As teams building generative AI applications transition from prototypes to production, evaluating the performance of large language models (LLMs) is becoming critical to their success. State-of-the-art techniques for evaluating LLMs and compound AI systems, like RAG, typically employ a hybrid strategy of automated and human evaluation. While optimizing LLMs for human preference judgment can improve their performance, human evaluation remains one of the most time-consuming and resource intensive parts of the process.


To enable teams to evaluate and ship LLM applications confidently, Google Cloud has selected Labelbox to provide Vertex AI platform customers an integrated solution for LLM evaluation as a fully managed service.


Vertex AI LLM Evaluation

With this LLM Evaluation solution, Vertex AI customers can go directly into the Vertex AI interface to launch an LLM evaluation job, set their desired evaluation type (e.g., single model or side-by-side comparison) and criteria (e.g, question-answer, multi-turn chat, summarization), and get quality reviewed results within days from skilled evaluation professionals.

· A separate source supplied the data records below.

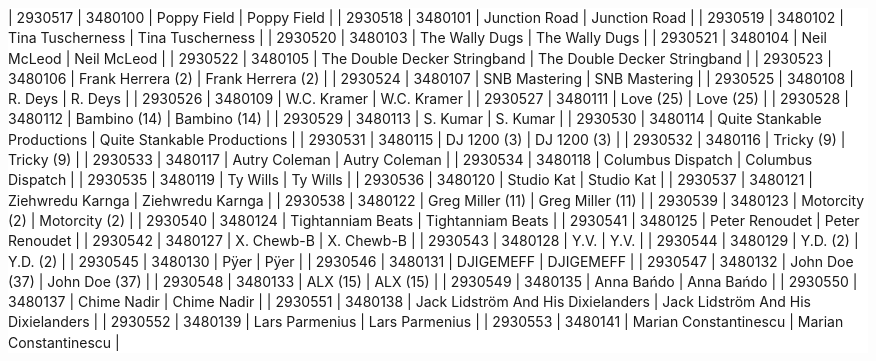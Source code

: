 | 2930517 | 3480100 | Poppy Field | Poppy Field |
| 2930518 | 3480101 | Junction Road | Junction Road |
| 2930519 | 3480102 | Tina Tuscherness | Tina Tuscherness |
| 2930520 | 3480103 | The Wally Dugs | The Wally Dugs |
| 2930521 | 3480104 | Neil McLeod | Neil McLeod |
| 2930522 | 3480105 | The Double Decker Stringband | The Double Decker Stringband |
| 2930523 | 3480106 | Frank Herrera (2) | Frank Herrera (2) |
| 2930524 | 3480107 | SNB Mastering | SNB Mastering |
| 2930525 | 3480108 | R. Deys | R. Deys |
| 2930526 | 3480109 | W.C. Kramer | W.C. Kramer |
| 2930527 | 3480111 | Love (25) | Love (25) |
| 2930528 | 3480112 | Bambino (14) | Bambino (14) |
| 2930529 | 3480113 | S. Kumar | S. Kumar |
| 2930530 | 3480114 | Quite Stankable Productions | Quite Stankable Productions |
| 2930531 | 3480115 | DJ 1200 (3) | DJ 1200 (3) |
| 2930532 | 3480116 | Tricky (9) | Tricky (9) |
| 2930533 | 3480117 | Autry Coleman | Autry Coleman |
| 2930534 | 3480118 | Columbus Dispatch | Columbus Dispatch |
| 2930535 | 3480119 | Ty Wills | Ty Wills |
| 2930536 | 3480120 | Studio Kat | Studio Kat |
| 2930537 | 3480121 | Ziehwredu Karnga | Ziehwredu Karnga |
| 2930538 | 3480122 | Greg Miller (11) | Greg Miller (11) |
| 2930539 | 3480123 | Motorcity (2) | Motorcity (2) |
| 2930540 | 3480124 | Tightanniam Beats | Tightanniam Beats |
| 2930541 | 3480125 | Peter Renoudet | Peter Renoudet |
| 2930542 | 3480127 | X. Chewb-B | X. Chewb-B |
| 2930543 | 3480128 | Y.V. | Y.V. |
| 2930544 | 3480129 | Y.D. (2) | Y.D. (2) |
| 2930545 | 3480130 | Pÿer | Pÿer |
| 2930546 | 3480131 | DJIGEMEFF | DJIGEMEFF |
| 2930547 | 3480132 | John Doe (37) | John Doe (37) |
| 2930548 | 3480133 | ALX (15) | ALX (15) |
| 2930549 | 3480135 | Anna Bańdo | Anna Bańdo |
| 2930550 | 3480137 | Chime Nadir | Chime Nadir |
| 2930551 | 3480138 | Jack Lidström And His Dixielanders | Jack Lidström And His Dixielanders |
| 2930552 | 3480139 | Lars Parmenius | Lars Parmenius |
| 2930553 | 3480141 | Marian Constantinescu | Marian Constantinescu |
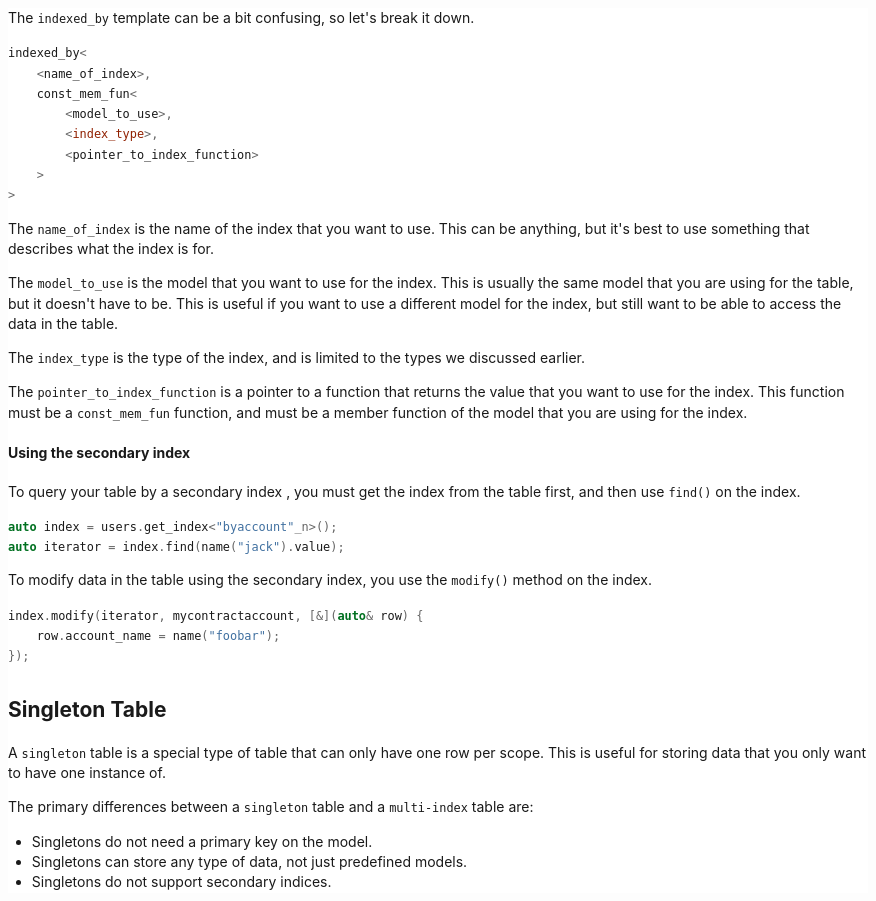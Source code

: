 The `indexed_by` template can be a bit confusing, so let's break it down.

```cpp
indexed_by<
    <name_of_index>,
    const_mem_fun<
        <model_to_use>, 
        <index_type>,
        <pointer_to_index_function>
    >
>
```

The `name_of_index` is the name of the index that you want to use. This can be anything, but it's best to use something
that describes what the index is for.

The `model_to_use` is the model that you want to use for the index. This is usually the same model that you are using for
the table, but it doesn't have to be. This is useful if you want to use a different model for the index, but still want
to be able to access the data in the table.

The `index_type` is the type of the index, and is limited to the types we discussed earlier.

The `pointer_to_index_function` is a pointer to a function that returns the value that you want to use for the index. This
function must be a `const_mem_fun` function, and must be a member function of the model that you are using for the index.

#### Using the secondary index

To query your table by a secondary index , you must get the index from the table first, and
then use `find()` on the index.

```cpp
auto index = users.get_index<"byaccount"_n>();
auto iterator = index.find(name("jack").value);
```

To modify data in the table using the secondary index, you use the `modify()` method on the index.

```cpp
index.modify(iterator, mycontractaccount, [&](auto& row) {
    row.account_name = name("foobar");
});
```

## Singleton Table

A `singleton` table is a special type of table that can only have one row per scope. This is useful for storing data that
you only want to have one instance of.

The primary differences between a `singleton` table and a `multi-index` table are:

- Singletons do not need a primary key on the model.
- Singletons can store any type of data, not just predefined models.
- Singletons do not support secondary indices.
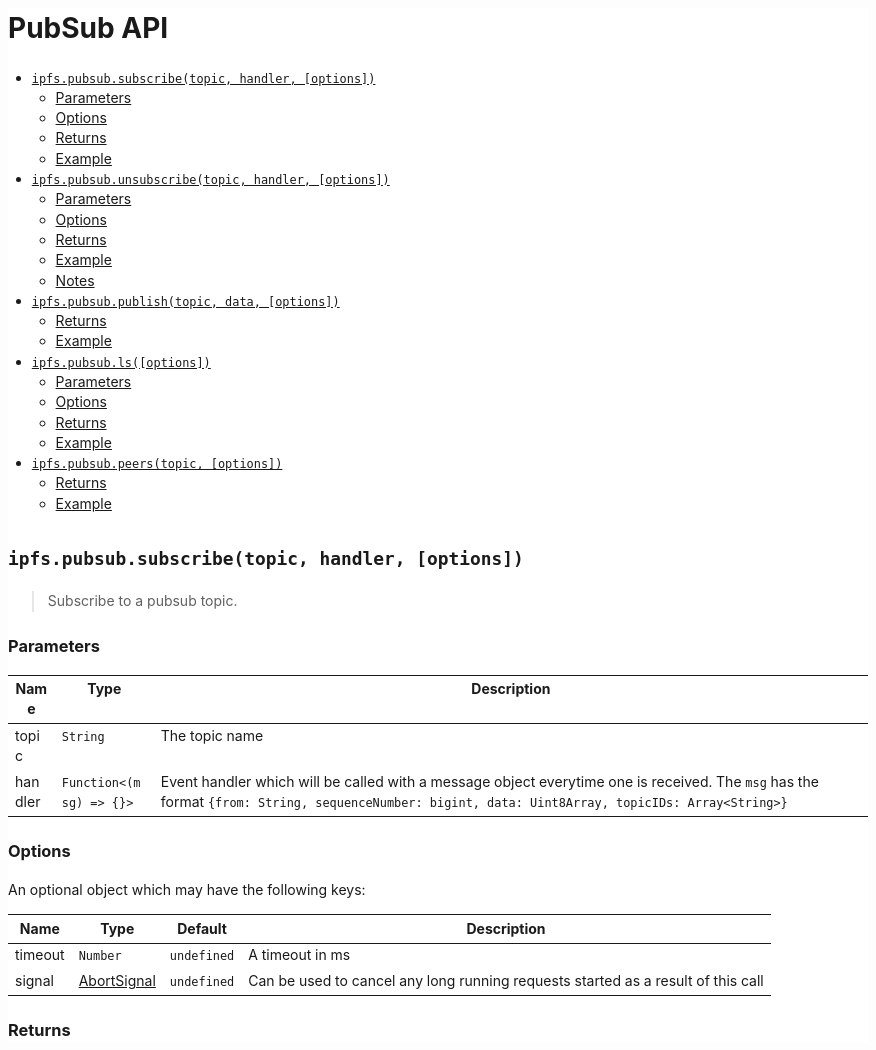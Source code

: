 # PubSub API 

- [`ipfs.pubsub.subscribe(topic, handler, [options])`](#ipfspubsubsubscribetopic-handler-options)
  - [Parameters](#parameters)
  - [Options](#options)
  - [Returns](#returns)
  - [Example](#example)
- [`ipfs.pubsub.unsubscribe(topic, handler, [options])`](#ipfspubsubunsubscribetopic-handler-options)
  - [Parameters](#parameters-1)
  - [Options](#options-1)
  - [Returns](#returns-1)
  - [Example](#example-1)
  - [Notes](#notes)
- [`ipfs.pubsub.publish(topic, data, [options])`](#ipfspubsubpublishtopic-data-options)
  - [Returns](#returns-2)
  - [Example](#example-2)
- [`ipfs.pubsub.ls([options])`](#ipfspubsublsoptions)
  - [Parameters](#parameters-2)
  - [Options](#options-2)
  - [Returns](#returns-3)
  - [Example](#example-3)
- [`ipfs.pubsub.peers(topic, [options])`](#ipfspubsubpeerstopic-options)
  - [Returns](#returns-4)
  - [Example](#example-4)

## `ipfs.pubsub.subscribe(topic, handler, [options])`

> Subscribe to a pubsub topic.

### Parameters

| Name | Type | Description |
| ---- | ---- | ----------- |
| topic | `String` | The topic name |
| handler | `Function<(msg) => {}>` | Event handler which will be called with a message object everytime one is received. The `msg` has the format `{from: String, sequenceNumber: bigint, data: Uint8Array, topicIDs: Array<String>}` |

### Options

An optional object which may have the following keys:

| Name | Type | Default | Description |
| ---- | ---- | ------- | ----------- |
| timeout | `Number` | `undefined` | A timeout in ms |
| signal | [AbortSignal][] | `undefined` |  Can be used to cancel any long running requests started as a result of this call |

### Returns


[examples]: https://github.com/ipfs/js-ipfs/blob/master/packages/interface-ipfs-core/src/pubsub
[AbortSignal]: https://developer.mozilla.org/en-US/docs/Web/API/AbortSignal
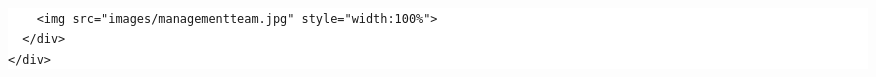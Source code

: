         <img src="images/managementteam.jpg" style="width:100%">
      </div>
    </div>
  </div>
  <div class="induvidual-cards" id="individual-cards">
    <div class="card">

The LLM evaluation solution from Labelbox provides teams with easy access to human raters who will help evaluate the effectiveness of their organization’s LLMs against a wide range of customizable criteria - from instruction following, verbosity, to relevance of any given response.


With integrated APIs customers can simply configure their task within the Vertex AI platform and everything else is taken care of by Labelbox before the QA process. Seamless visualization of the labeling team’s responses within the Vertex AI platform also gives customers the ability to review and accept outputs, putting you in full control of the annotation quality.


A full suite of Labelbox products now available on the Google Cloud Marketplace

For teams looking to get the best of both worlds and combine a hybrid approach of AI-assistance with human evaluation, Google Cloud customers can now purchase a full suite of Labelbox products on the Google Cloud Marketplace. With native no-code integrations with Google Cloud’s BigQuery, CloudSQL and Google Sheets, customers can integrate data pipelines with Labelbox in minutes.


With this offering, Labelbox provides a data-centric AI platform providing data curation, AI-assisted labeling, premium data labeling services, and model diagnostics to align task-specific models and build intelligent applications. The latest updates to Labelbox’s products include model distillation, reinforcement learning with human feedback (RLHF) and LLM evaluation.